━━ AVAILABLE DATA
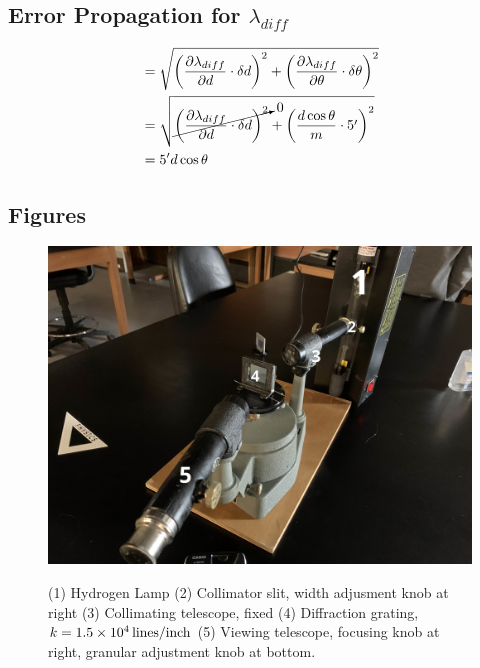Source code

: \documentclass[10pt, twocolumn]{article}
\theoremstyle{definition}
\begin{document}
\subsection{Error Propagation for $\lambda_{diff}$} \label{epropdiff}
\begin{align*}
   & =\sqrt{\left(\frac{\partial \lambda_{diff}}{\partial d}\cdot\delta d\right)^2+\left(\frac{\partial \lambda_{diff}}{\partial \theta}\cdot\delta \theta\right)^2} \\
   & =\sqrt{\cancelto{0}{\left(\frac{\partial \lambda_{diff}}{\partial d}\cdot\delta d\right)^2}+\left(\frac{d\cos\theta}{m}\cdot\qty{5}{\arcminute}\right)^2}       \\
   & =\qty{5}{\arcminute}d\cos\theta                                                                                                                                 \\
\end{align*}
\subsection{Figures}
\begin{figure}[ht]
  \centering%
  \caption{(1) Hydrogen Lamp (2) Collimator slit, width adjusment knob at right (3) Collimating telescope, fixed
    (4) Diffraction grating, $k=\qty{1.5d4}{lines\per inch}$ (5) Viewing telescope, focusing knob at right, granular adjustment knob at bottom.}
  \includegraphics[scale=0.1]{Apparatus.jpg}
  \label{app}
\end{figure}
\end{document}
━━━━
▸ **TASK DIRECTIONS**: Give back all the data exactly, minus pictures.

▸ **TASK RESPONSE**:
Source code

: \documentclass[10pt, twocolumn]{article}
\theoremstyle{definition}
\begin{document}
\subsection{Error Propagation for $\lambda_{diff}$} \label{epropdiff}
\begin{align*}
   & =\sqrt{\left(\frac{\partial \lambda_{diff}}{\partial d}\cdot\delta d\right)^2+\left(\frac{\partial \lambda_{diff}}{\partial \theta}\cdot\delta \theta\right)^2} \\
   & =\sqrt{\cancelto{0}{\left(\frac{\partial \lambda_{diff}}{\partial d}\cdot\delta d\right)^2}+\left(\frac{d\cos\theta}{m}\cdot\qty{5}{\arcminute}\right)^2}       \\
   & =\qty{5}{\arcminute}d\cos\theta                                                                                                                                 \\
\end{align*}
\subsection{Figures}
\begin{figure}[ht]
  \centering%
  \caption{(1) Hydrogen Lamp (2) Collimator slit, width adjusment knob at right (3) Collimating telescope, fixed
    (4) Diffraction grating, $k=\qty{1.5d4}{lines\per inch}$ (5) Viewing telescope, focusing knob at right, granular adjustment knob at bottom.}
  \includegraphics[scale=0.1]{Apparatus.jpg}
  \label{app}
\end{figure}
\end{document}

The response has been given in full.